Daeron was silent. The spray of sea mist had dampened his tunic and the rolling of the tide almost touched his feet before he said, "Your people have done mine a great wrong."
"Yes."
"And I, too, have done the Sindar a great wrong."
"No greater than mine."
"No, not greater than that."
The hiss of the waves had wetted Daeron's boots before the stranger sat down beside him. His hands were thin, long-fingered and pale; when Daeron took them in his own he found that they were cold.
"Do you ever dream of it?"
"No," said the stranger, and his voice was rich and proud and his back had stiffened in his dignity. "I dream of sweeter things."
"And when you wake – "
"And when I wake, I am not in Valinor. No."
"You are only in – wherever this place is."
"I am a son of Fëanor wherever I am." The stranger's voice was distant. "Wherever I am, I am still Makalaurë, or Kanafinwë, and though I have no home, I have my name and my family's love."
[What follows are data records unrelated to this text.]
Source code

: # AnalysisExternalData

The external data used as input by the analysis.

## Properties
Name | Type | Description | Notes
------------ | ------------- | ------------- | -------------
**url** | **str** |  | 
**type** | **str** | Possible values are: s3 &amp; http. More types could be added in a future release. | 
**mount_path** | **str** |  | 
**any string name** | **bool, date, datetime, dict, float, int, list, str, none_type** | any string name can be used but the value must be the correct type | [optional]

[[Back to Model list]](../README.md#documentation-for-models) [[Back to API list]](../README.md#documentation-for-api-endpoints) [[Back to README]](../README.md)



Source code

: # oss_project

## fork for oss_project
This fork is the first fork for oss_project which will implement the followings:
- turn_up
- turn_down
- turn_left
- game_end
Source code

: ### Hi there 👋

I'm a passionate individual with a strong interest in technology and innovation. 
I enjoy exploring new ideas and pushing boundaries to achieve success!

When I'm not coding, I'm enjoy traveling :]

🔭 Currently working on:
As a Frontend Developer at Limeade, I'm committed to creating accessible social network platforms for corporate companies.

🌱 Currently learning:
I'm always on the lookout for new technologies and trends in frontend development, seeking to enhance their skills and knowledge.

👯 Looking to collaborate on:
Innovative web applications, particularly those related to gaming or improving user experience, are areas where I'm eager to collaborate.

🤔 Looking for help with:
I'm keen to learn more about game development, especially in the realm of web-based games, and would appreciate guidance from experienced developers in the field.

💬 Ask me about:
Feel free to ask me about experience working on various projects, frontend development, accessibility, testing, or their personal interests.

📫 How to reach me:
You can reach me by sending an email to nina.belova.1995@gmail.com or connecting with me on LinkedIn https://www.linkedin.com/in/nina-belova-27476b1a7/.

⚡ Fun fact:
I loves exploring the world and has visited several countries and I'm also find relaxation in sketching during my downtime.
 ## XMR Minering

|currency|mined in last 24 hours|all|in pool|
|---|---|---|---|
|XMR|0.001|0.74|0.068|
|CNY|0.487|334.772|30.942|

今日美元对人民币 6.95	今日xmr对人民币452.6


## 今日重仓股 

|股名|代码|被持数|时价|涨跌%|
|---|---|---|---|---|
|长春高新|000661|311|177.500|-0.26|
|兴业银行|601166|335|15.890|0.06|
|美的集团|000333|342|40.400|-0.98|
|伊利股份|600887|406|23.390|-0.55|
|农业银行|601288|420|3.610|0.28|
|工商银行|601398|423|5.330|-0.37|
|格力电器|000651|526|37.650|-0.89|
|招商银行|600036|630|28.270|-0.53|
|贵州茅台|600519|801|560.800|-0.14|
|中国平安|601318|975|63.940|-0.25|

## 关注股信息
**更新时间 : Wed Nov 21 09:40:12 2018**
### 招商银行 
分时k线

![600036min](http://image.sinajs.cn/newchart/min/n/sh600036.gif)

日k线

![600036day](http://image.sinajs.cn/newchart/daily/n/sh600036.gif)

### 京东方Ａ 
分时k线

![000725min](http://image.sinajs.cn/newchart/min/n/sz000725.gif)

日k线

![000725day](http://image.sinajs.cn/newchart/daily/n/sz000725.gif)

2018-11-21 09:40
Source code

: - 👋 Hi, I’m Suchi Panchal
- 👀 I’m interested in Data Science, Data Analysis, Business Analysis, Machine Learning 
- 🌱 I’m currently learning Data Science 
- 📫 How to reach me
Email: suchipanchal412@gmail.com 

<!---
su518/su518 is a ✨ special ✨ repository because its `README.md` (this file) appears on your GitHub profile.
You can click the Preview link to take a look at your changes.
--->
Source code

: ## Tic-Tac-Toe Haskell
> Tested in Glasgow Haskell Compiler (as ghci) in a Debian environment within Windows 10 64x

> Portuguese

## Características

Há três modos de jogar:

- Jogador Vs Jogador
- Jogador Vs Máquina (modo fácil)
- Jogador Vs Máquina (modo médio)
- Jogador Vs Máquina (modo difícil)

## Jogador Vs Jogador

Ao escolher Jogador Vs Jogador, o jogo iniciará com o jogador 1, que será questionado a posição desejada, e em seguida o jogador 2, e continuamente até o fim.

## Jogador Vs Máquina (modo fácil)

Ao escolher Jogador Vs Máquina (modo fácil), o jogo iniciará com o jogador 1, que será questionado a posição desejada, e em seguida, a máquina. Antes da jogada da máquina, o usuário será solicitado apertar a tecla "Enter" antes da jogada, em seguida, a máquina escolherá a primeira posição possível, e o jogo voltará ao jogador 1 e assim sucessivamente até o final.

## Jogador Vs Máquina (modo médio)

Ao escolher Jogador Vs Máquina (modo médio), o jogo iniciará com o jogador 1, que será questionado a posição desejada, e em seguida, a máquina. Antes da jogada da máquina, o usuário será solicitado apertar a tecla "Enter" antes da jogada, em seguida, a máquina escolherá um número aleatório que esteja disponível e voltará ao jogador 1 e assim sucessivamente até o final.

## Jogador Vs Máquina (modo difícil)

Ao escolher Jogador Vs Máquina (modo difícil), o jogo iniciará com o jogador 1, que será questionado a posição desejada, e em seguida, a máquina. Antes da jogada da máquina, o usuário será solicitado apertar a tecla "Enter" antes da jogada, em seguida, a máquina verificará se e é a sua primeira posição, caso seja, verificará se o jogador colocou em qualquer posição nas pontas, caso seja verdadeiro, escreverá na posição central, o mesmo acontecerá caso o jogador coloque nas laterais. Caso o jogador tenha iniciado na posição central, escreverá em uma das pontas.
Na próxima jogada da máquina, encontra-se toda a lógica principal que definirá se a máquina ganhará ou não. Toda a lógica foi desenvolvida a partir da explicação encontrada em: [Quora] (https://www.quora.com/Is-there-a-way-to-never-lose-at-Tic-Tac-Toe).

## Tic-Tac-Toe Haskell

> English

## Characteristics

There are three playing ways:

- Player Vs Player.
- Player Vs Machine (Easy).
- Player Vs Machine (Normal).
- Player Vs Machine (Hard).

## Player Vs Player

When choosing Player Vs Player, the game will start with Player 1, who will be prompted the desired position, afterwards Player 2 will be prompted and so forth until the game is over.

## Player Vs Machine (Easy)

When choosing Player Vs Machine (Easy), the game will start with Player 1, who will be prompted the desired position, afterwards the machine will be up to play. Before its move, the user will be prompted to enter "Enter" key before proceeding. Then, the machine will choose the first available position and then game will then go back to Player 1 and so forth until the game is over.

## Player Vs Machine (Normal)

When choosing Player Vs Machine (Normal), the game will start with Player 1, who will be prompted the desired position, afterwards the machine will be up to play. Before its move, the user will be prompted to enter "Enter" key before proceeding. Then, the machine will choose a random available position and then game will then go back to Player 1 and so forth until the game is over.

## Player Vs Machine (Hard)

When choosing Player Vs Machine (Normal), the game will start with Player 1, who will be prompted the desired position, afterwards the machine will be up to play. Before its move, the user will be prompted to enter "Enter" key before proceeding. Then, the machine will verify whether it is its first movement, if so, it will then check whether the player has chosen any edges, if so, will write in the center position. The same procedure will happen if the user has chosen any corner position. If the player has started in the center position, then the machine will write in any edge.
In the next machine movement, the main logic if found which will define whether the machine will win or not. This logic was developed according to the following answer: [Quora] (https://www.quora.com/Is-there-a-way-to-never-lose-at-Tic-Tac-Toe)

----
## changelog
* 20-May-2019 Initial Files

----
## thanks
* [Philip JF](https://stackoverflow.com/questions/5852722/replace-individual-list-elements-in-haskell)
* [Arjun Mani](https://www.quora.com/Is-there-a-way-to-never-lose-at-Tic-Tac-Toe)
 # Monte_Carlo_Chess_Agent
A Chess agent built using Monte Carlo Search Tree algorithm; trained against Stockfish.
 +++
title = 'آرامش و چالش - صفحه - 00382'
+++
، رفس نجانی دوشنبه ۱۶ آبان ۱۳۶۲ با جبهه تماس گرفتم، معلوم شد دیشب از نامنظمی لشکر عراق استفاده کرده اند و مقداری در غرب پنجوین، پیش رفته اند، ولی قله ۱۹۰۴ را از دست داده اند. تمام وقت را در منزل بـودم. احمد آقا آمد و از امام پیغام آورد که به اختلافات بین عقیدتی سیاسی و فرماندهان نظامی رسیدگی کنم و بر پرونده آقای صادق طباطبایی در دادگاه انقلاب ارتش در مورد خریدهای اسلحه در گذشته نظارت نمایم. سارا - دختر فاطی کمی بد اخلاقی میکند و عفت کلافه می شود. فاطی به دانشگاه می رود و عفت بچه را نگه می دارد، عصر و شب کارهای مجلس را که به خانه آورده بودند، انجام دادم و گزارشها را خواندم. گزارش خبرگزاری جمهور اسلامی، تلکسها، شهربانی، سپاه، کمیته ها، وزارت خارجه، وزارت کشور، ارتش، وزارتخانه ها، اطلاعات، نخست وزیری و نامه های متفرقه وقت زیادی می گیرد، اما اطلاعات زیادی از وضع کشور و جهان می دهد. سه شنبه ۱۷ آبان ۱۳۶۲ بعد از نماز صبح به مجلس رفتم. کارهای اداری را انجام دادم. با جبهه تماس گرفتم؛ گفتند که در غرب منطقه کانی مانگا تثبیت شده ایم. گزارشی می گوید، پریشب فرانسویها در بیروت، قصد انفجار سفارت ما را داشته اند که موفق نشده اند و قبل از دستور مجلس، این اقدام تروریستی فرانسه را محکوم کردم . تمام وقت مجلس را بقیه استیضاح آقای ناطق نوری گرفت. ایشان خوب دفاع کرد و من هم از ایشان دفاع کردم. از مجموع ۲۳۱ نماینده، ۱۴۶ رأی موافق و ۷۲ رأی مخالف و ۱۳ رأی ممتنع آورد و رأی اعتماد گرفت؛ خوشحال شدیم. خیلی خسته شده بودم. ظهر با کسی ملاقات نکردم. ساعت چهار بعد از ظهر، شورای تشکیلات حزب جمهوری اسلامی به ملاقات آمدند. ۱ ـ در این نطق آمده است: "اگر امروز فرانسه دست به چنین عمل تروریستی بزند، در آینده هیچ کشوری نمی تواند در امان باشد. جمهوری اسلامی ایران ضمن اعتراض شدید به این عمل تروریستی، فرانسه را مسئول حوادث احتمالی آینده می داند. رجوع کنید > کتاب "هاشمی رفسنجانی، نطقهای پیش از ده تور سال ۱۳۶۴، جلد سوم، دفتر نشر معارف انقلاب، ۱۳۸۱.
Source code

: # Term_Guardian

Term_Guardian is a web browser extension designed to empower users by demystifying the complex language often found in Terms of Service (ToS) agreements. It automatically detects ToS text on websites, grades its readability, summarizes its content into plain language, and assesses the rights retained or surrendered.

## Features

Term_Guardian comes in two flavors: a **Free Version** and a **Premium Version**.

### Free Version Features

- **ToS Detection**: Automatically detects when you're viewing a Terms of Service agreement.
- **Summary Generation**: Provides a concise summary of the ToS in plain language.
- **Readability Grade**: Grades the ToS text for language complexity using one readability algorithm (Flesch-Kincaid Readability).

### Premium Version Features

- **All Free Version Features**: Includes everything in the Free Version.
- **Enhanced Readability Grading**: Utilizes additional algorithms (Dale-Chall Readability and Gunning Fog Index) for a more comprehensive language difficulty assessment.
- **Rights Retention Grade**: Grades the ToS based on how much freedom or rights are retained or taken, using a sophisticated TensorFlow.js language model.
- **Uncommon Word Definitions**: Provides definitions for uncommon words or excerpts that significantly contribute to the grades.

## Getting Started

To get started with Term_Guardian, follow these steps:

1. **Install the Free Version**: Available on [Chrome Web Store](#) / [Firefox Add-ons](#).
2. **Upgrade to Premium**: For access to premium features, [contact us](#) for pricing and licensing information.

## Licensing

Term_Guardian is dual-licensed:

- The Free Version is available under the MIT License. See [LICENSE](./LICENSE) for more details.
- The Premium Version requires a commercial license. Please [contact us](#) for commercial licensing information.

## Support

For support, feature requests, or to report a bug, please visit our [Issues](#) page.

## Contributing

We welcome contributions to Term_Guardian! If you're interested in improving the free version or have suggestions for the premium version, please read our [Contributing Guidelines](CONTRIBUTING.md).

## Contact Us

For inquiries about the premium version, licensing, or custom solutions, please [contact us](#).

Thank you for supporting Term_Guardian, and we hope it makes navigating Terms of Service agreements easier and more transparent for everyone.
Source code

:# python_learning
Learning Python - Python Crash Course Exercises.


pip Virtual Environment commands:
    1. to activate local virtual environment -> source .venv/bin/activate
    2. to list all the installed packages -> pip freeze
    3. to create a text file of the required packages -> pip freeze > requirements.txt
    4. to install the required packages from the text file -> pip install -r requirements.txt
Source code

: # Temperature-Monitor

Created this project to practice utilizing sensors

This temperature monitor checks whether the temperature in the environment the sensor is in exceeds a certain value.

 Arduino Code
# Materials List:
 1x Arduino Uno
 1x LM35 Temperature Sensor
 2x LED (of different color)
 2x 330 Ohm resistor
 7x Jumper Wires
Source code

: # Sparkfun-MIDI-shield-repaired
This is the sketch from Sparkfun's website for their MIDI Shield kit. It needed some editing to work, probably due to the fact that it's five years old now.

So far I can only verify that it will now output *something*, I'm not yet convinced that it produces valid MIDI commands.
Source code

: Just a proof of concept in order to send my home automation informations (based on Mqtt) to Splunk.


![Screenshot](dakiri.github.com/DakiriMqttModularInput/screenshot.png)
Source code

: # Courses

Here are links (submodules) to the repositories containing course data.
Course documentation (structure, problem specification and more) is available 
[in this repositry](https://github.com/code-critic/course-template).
"Though you have no family, and the House of Fëanor is less than ashes."
"I am still Mag-lor, if you must." He stumbled over the name, though he must have spoken it a hundred thousand times. It sounded bitter in his mouth.
"I am Daeron."
"Your name is a relief," Maglor said. "It means that my brothers and I were not the only traitors in this land."
"I have never slain kin."
"I have never broken faith with one I loved."
"Where is the Silmaril now?" Daeron was surprised when Maglor laughed.
"Out there." He nodded at the sea. "Find it if you like." He laughed again. "What a pair we make."
"Yours was the worse deed," Daeron pointed out.
"I know." Maglor was smiling and Daeron made the mistake of looking at his eyes. They were the same grey as any Noldo had, but here they were flat and dim; the life had left them, perhaps centuries ago. "But who were your family, Daeron? I never heard."
"They have nothing to do with this, at least." Daeron's boots were drenched to the ankles, but he paid no attention.
"Did they love you? Mine loved me. That was all any of us had, at one time. Only threadbare clothes and little food and our love."
"And that made everything worth it," Daeron said. He had meant to sound caustic, but in the end was merely wistful.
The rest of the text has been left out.